The diagram above is a section of my LMS layout. When I began planning this layout in 1999, the first consideration was the radius of the curves. These are 1200mm in diameter and therefore 600mm radius or 2 feet. This is probably a minimum if you want to run trains with long locomotives and long carriages, such as the "4-6-2 Coronation class. Anything less is too tight a curve. The next consideration was vertical height. On this two-tier layout, the differential between the upper level station and the lower is 100 mm or 4 inches. Between the two is a gradient that is effectively 19 feet or 5800mm long.
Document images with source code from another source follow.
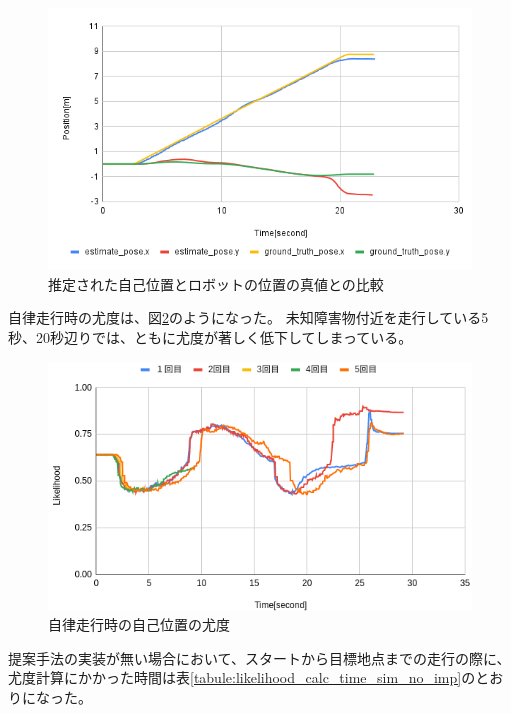 \begin{figure}[H]
  \begin{center}
    \includegraphics[width=0.98\linewidth]{figs/sim_no_imp_ground_truth.png}
    \caption{推定された自己位置とロボットの位置の真値との比較}
    \label{fig:odom_comp_no_imp}
  \end{center}
\end{figure}

自律走行時の尤度は、図\ref{fig:nav_likelihood_no_imp}のようになった。
未知障害物付近を走行している5秒、20秒辺りでは、ともに尤度が著しく低下してしまっている。

\begin{figure}[H]
  \begin{center}
    \includegraphics[width=0.98\linewidth]{figs/sim_likelihood_before.png}
    \caption{自律走行時の自己位置の尤度}
    \label{fig:nav_likelihood_no_imp}
  \end{center}
\end{figure}

提案手法の実装が無い場合において、スタートから目標地点までの走行の際に、
尤度計算にかかった時間は表\ref{tabule:likelihood_calc_time_sim_no_imp}のとおりになった。

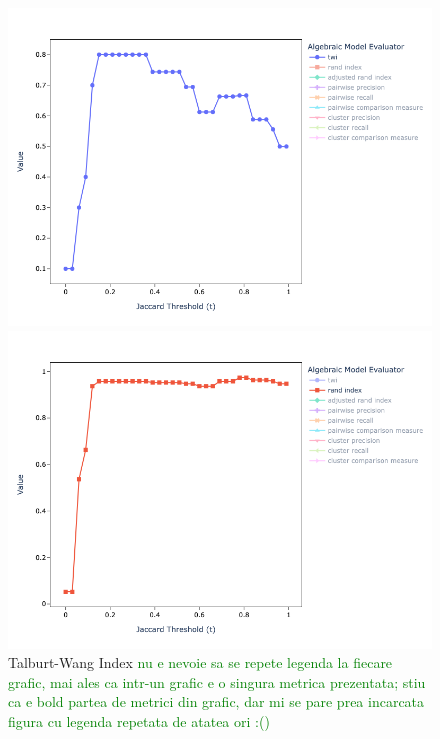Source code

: \documentclass[lettersize,journal]{IEEEtran}
\begin{document}
    \begin{figure}
        \begin{minipage}{0.49\textwidth}
            \centering
            \includegraphics[width=\textwidth]{mini-alg-twi}
            \caption{Talburt-Wang Index
            \textcolor{green}{nu e nevoie sa se repete legenda la fiecare grafic, mai ales ca intr-un grafic e o singura metrica prezentata; stiu ca e bold partea de metrici din grafic, dar mi se pare prea incarcata figura cu legenda repetata de atatea ori :()}
            }
            \label{fig:mini-alg-twi}
        \end{minipage}    
        \begin{minipage}{0.49\textwidth}
            \centering
            \includegraphics[width=\textwidth]{mini-alg-rand}

\end{minipage}
\end{figure}
\end{document}
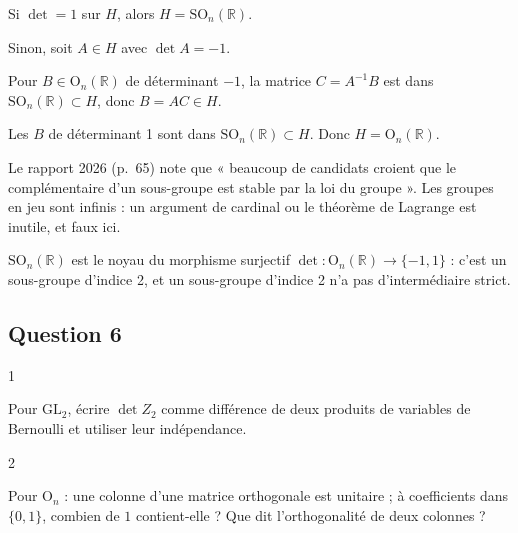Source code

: \documentclass[11pt,a4paper]{article}
\newcommand{\equationajustee}[1]{%
  \sbox{\boiteequation}{$\displaystyle #1$}%
  \ifdim\wd\boiteequation>\linewidth
    \[\resizebox{\linewidth}{!}{\usebox{\boiteequation}}\]%
  \else
    \[#1\]%
  \fi}
\begin{document}
Si \(\det=1\) sur \(H\), alors \(H={\mathrm{SO}}_n(\mathbb R)\).

Sinon, soit \(A\in H\) avec \(\det A=-1\).

Pour \(B\in{\mathrm{O}}_n(\mathbb R)\) de déterminant \(-1\), la matrice \(C=A^{-1}B\) est dans \({\mathrm{SO}}_n(\mathbb R)\subset H\), donc \(B=AC\in H\).

Les \(B\) de déterminant 1 sont dans \({\mathrm{SO}}_n(\mathbb R)\subset H\). Donc \(H={\mathrm{O}}_n(\mathbb R)\).

\equationajustee{\boxed{H={\mathrm{SO}}_n(\mathbb R)\ \text{ou}\ H={\mathrm{O}}_n(\mathbb R)}}

\begin{piege}

Le rapport 2026 (p.~65) note que « beaucoup de candidats croient que le complémentaire d'un sous-groupe est stable par la loi du groupe ». Les groupes en jeu sont infinis : un argument de cardinal ou le théorème de Lagrange est inutile, et faux ici.

\end{piege}

\begin{methode}

\({\mathrm{SO}}_n(\mathbb R)\) est le noyau du morphisme surjectif \(\det:{\mathrm{O}}_n(\mathbb R)\to\{-1,1\}\) : c'est un sous-groupe d'indice 2, et un sous-groupe d'indice 2 n'a pas d'intermédiaire strict.

\end{methode}

\hypertarget{question-6}{%
\subsection{Question 6}\label{question-6}}

\begin{indication}{1}

Pour \({\mathrm{GL}}_2\), écrire \(\det Z_2\) comme différence de deux produits de variables de Bernoulli et utiliser leur indépendance.

\end{indication}

\begin{indication}{2}

Pour \({\mathrm{O}}_n\) : une colonne d'une matrice orthogonale est unitaire ; à coefficients dans \(\{0,1\}\), combien de \(1\) contient-elle ? Que dit l'orthogonalité de deux colonnes ?

\end{indication}
\end{document}
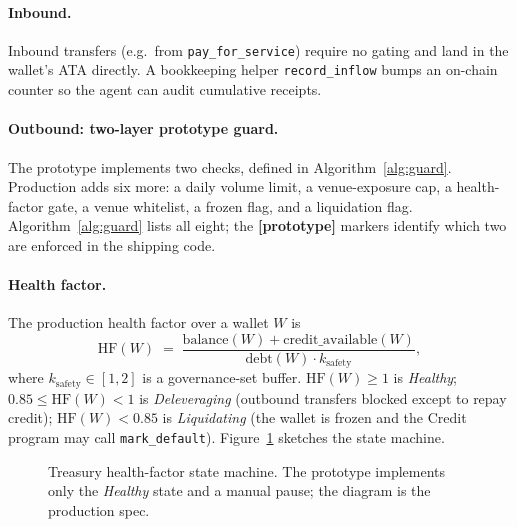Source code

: \documentclass[10pt,conference,letterpaper]{IEEEtran}
\theoremstyle{definition}
\begin{document}
\paragraph{Inbound.} Inbound transfers (e.g.\ from
\texttt{pay\_for\_service}) require no gating and land in the wallet's
ATA directly. A bookkeeping helper \texttt{record\_inflow} bumps an
on-chain counter so the agent can audit cumulative receipts.

\paragraph{Outbound: two-layer prototype guard.}
The prototype implements two checks, defined in Algorithm~\ref{alg:guard}.
Production adds six more: a daily volume limit, a venue-exposure cap,
a health-factor gate, a venue whitelist, a frozen flag, and a
liquidation flag. Algorithm~\ref{alg:guard} lists all eight; the
\textbf{[prototype]} markers identify which two are enforced in the
shipping code.

\paragraph{Health factor.}
The production health factor over a wallet $W$ is
\begin{equation}
\mathrm{HF}(W) \;=\; \frac{\mathrm{balance}(W) + \mathrm{credit\_available}(W)}
                        {\mathrm{debt}(W) \cdot k_\mathrm{safety}},
\label{eq:hf}
\end{equation}
where $k_\mathrm{safety} \in [1,2]$ is a governance-set buffer.
$\mathrm{HF}(W) \ge 1$ is \emph{Healthy}; $0.85 \le \mathrm{HF}(W) <
1$ is \emph{Deleveraging} (outbound transfers blocked except to repay
credit); $\mathrm{HF}(W) < 0.85$ is \emph{Liquidating} (the wallet is
frozen and the Credit program may call \texttt{mark\_default}).
Figure~\ref{fig:hf} sketches the state machine.

\begin{figure}[t!]
\centering
{}
\caption{Treasury health-factor state machine. The prototype implements
only the \emph{Healthy} state and a manual pause; the diagram is the
production spec.}
\label{fig:hf}
\end{figure}
\end{document}
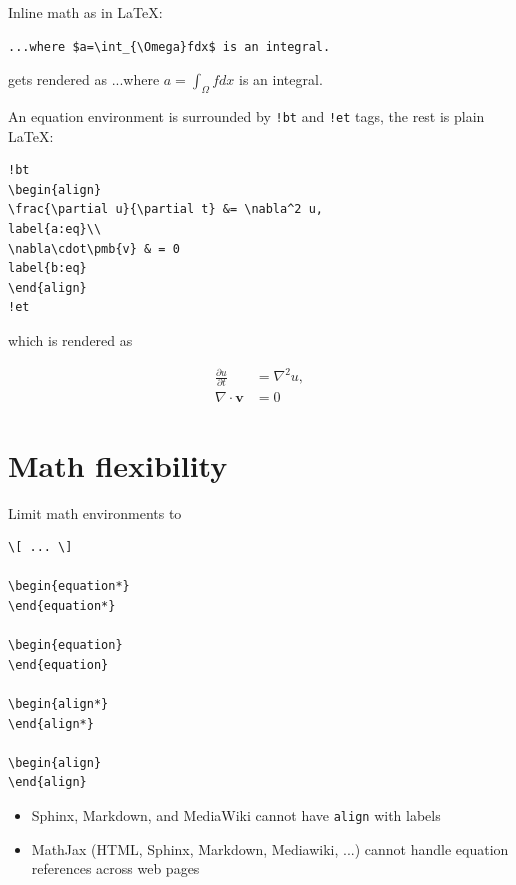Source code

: \documentclass[%
twoside,                 %
final,                   %
chapterprefix=true,      %
open=right               %
10pt]{book}
\newenvironment{graybox1admon}[1][]{
\begin{graybox1mdframed}[frametitle=#1]
}
{
\end{graybox1mdframed}
}
\begin{document}
Inline math as in {\LaTeX}:

\begin{Verbatim}[numbers=none,fontsize=\fontsize{9pt}{9pt},baselinestretch=0.95]
...where $a=\int_{\Omega}fdx$ is an integral.
\end{Verbatim}
gets rendered as ...where $a=\int_{\Omega}fdx$ is an integral.


An equation environment is surrounded by \Verb~!bt~ and \Verb~!et~ tags,
the rest is plain {\LaTeX}:

\begin{Verbatim}[numbers=none,fontsize=\fontsize{9pt}{9pt},baselinestretch=0.95]
!bt
\begin{align}
\frac{\partial u}{\partial t} &= \nabla^2 u,
label{a:eq}\\ 
\nabla\cdot\pmb{v} & = 0
label{b:eq}
\end{align}
!et
\end{Verbatim}
which is rendered as

\begin{align}
\frac{\partial u}{\partial t} &= \nabla^2 u,
\label{a:eq}\\ 
\nabla\cdot\pmb{v} & = 0
\label{b:eq}
\end{align}

\section*{Math flexibility}

Limit math environments to

\begin{Verbatim}[numbers=none,fontsize=\fontsize{9pt}{9pt},baselinestretch=0.95]
\[ ... \]

\begin{equation*}
\end{equation*}

\begin{equation}
\end{equation}

\begin{align*}
\end{align*}

\begin{align}
\end{align}
\end{Verbatim}


\begin{graybox1admon}[Doconce fix of shortcomings.]
\begin{itemize}
 \item Sphinx, Markdown, and MediaWiki cannot have
   \Verb!align! with labels

 \item MathJax (HTML, Sphinx, Markdown, Mediawiki, ...) cannot
   handle equation references across web pages
\end{itemize}

\noindent
\end{graybox1admon}
\end{document}
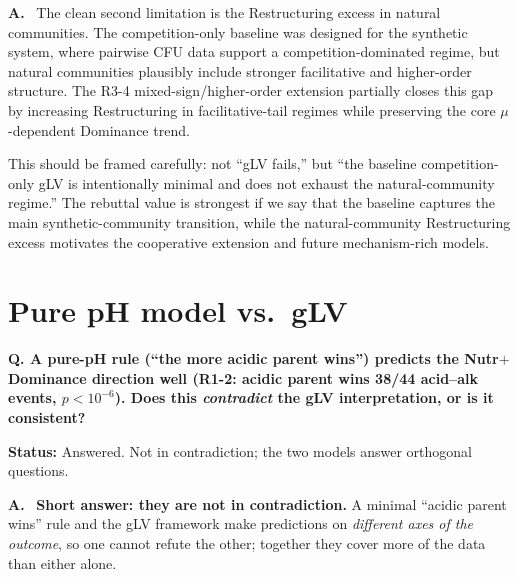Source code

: \documentclass[11pt]{article}
\newcommand{\question}[1]{%
    \par\vspace{0.4em}\noindent%
    {\color{blue!70!black}\textbf{Q. #1}}\par\smallskip%
}
\newcommand{\answerlabel}{\par\noindent\textbf{A.}\ }
\newcommand{\statusmark}[1]{{\color{red!70!black}\textbf{Status:} #1}\par}
\begin{document}
\answerlabel
The clean second limitation is the Restructuring excess in natural communities. The competition-only baseline was designed for the synthetic system, where pairwise CFU data support a competition-dominated regime, but natural communities plausibly include stronger facilitative and higher-order structure. The R3-4 mixed-sign/higher-order extension partially closes this gap by increasing Restructuring in facilitative-tail regimes while preserving the core $\mu$-dependent Dominance trend.

This should be framed carefully: not ``gLV fails,'' but ``the baseline competition-only gLV is intentionally minimal and does not exhaust the natural-community regime.'' The rebuttal value is strongest if we say that the baseline captures the main synthetic-community transition, while the natural-community Restructuring excess motivates the cooperative extension and future mechanism-rich models.

\section{Pure pH model vs.\ gLV}
\label{sec:q3_pH_vs_gLV}

\question{A pure-pH rule (``the more acidic parent wins'') predicts the Nutr$+$ Dominance direction well (R1-2: acidic parent wins 38/44 acid--alk events, $p < 10^{-6}$). Does this \emph{contradict} the gLV interpretation, or is it consistent?}
\statusmark{Answered. Not in contradiction; the two models answer orthogonal questions.}

\answerlabel
\textbf{Short answer: they are not in contradiction.} A minimal ``acidic parent wins'' rule and the gLV framework make predictions on \emph{different axes of the outcome}, so one cannot refute the other; together they cover more of the data than either alone.
\end{document}
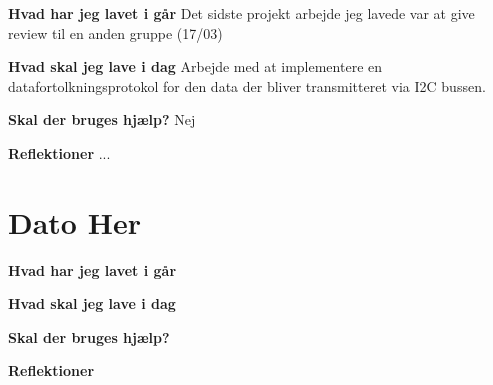\documentclass{article}
\begin{document}
	\textbf{Hvad har jeg lavet i går}
	Det sidste projekt arbejde jeg lavede var at give review til en anden gruppe (17/03)
	
	\textbf{Hvad skal jeg lave i dag}
	Arbejde med at implementere en datafortolkningsprotokol for den data der bliver transmitteret via I2C bussen.
	
	\textbf{Skal der bruges hjælp?}
	Nej
	
	\textbf{Reflektioner}
	...
	
	\section{Dato Her}
	
	\textbf{Hvad har jeg lavet i går}
	
	\textbf{Hvad skal jeg lave i dag}
	
	\textbf{Skal der bruges hjælp?}
	
	\textbf{Reflektioner}
	
	
\end{document}
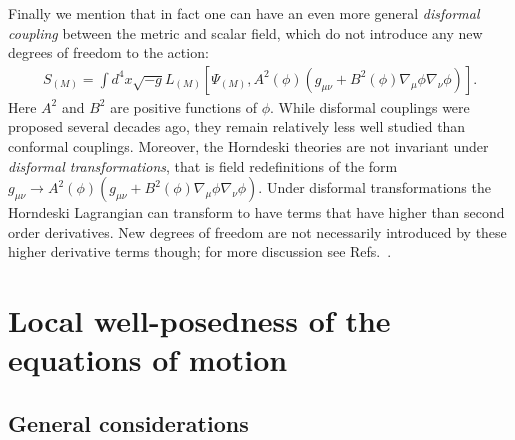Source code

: \documentclass{ws-ijmpd}
\begin{document}
Finally we mention that in fact one can have an even more general
\emph{disformal coupling} between the metric and 
scalar field\cite{Bekenstein:1992pj}, which do not introduce
any new degrees of freedom to the action:
\begin{align}
   S_{(M)}
   =
   \int d^4x\sqrt{-g}L_{(M)}\left[
      \Psi_{(M)},A^2\left(\phi\right)
      \left(
         g_{\mu\nu}
         +
         B^2\left(\phi\right)\nabla_{\mu}\phi\nabla_{\nu}\phi
      \right)
   \right]
   .
\end{align}
Here $A^2$ and $B^2$ are positive functions of $\phi$.
While disformal couplings were proposed several decades 
ago\cite{Bekenstein:1992pj}, they remain relatively less well studied
than conformal couplings.
Moreover, the Horndeski theories are not invariant under \emph{disformal
transformations}, that is field redefinitions of the form 
$g_{\mu\nu}\to
      A^2\left(\phi\right)
      \left(
         g_{\mu\nu}
         +
         B^2\left(\phi\right)\nabla_{\mu}\phi\nabla_{\nu}\phi
      \right)$.
Under disformal transformations the Horndeski Lagrangian can transform
to have terms that have higher than second order derivatives.
New degrees of freedom are not necessarily introduced by these
higher derivative terms though; 
for more discussion see 
Refs.~.
\section{Local well-posedness of the equations of motion
\label{sec:local_well_posedness}
}
\subsection{General considerations\label{sec:general_considerations}}
	
\end{document}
The first question that comes to mind is: why is it so long - couldn't it have been shorter? The answer is "no it couldn't! Well, it could have been, but the price to pay would have been a big problem for operation unless I just ran light engines. The reason is that for every linear unit forward on an inclined plane such as this, the train has to work that much harder than if it was on the flat. A train would probably not get up an incline of more than 1:30 without stalling, or at least having problems with traction. The proportion 1:30 means that for every unit forward i.e (in this case) 30, the track (or road) is inclined by one unit. These units may be millimetres, inches, metres, kilometres or whatever. So if we used inches, 1:30 would be a rise of 1 inch in 30 inches or 2 feet 6 inches. It would be 2 inches of vertical height in 5 feet and so on. It may be seen from this, that the greater the second number (e.g. 1:80) the more gentle is the incline, because the track has more length to achieve its projected height. So 1:80 is less steep than 1:30.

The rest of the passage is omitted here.